Trouble in Paradise? (Part 8)

Or, Why Do Red States Like Tennessee Allow Radicals to Hijack Their Taxpayer-Funded Universities?*

A recently-arrived Volunteer warns his fellow Tennesseans about the scourge of wokeness in higher education.

Thanks to Instapundit (here), Tennessee Conservative News (here), Real Clear Policy (here), and Legal Insurrection (here)!

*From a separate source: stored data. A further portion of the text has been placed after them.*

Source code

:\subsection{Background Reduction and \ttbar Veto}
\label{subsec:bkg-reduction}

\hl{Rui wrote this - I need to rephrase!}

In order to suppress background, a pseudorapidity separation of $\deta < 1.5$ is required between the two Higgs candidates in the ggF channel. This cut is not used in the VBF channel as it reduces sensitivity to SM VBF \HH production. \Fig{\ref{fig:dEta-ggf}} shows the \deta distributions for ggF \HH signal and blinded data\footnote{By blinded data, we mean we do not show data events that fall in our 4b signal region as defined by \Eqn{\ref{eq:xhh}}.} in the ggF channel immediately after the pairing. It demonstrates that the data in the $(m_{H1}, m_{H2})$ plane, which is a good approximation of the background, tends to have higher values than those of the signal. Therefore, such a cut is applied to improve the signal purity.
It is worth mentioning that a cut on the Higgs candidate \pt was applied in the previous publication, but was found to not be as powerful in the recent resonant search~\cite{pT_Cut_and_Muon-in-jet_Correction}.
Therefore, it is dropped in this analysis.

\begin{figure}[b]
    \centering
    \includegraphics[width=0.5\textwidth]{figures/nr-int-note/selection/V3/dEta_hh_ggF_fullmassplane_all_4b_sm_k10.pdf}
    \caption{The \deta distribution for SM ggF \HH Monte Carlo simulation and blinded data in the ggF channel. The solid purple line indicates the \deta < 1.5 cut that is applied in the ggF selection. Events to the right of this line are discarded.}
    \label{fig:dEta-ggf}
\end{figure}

I am not a native Tennessean, but I attended UT. The other UT—the University of Texas at Austin–with the other shade of orange. I lived in Austin for 10 years, during law school and for a period after I retired from practicing law, and one of my children graduated from that other UT, so I am pretty familiar with the goings-on at what the Burnt Orange crowd calls the Forty Acres, home of the Longhorns. It’s a microcosm of what is happening at “elite” universities all around the country: identity politics, critical race theory, “social justice,” intersectionality, the LGBTQ agenda, and all the rest of the leftist indoctrination masquerading as higher education.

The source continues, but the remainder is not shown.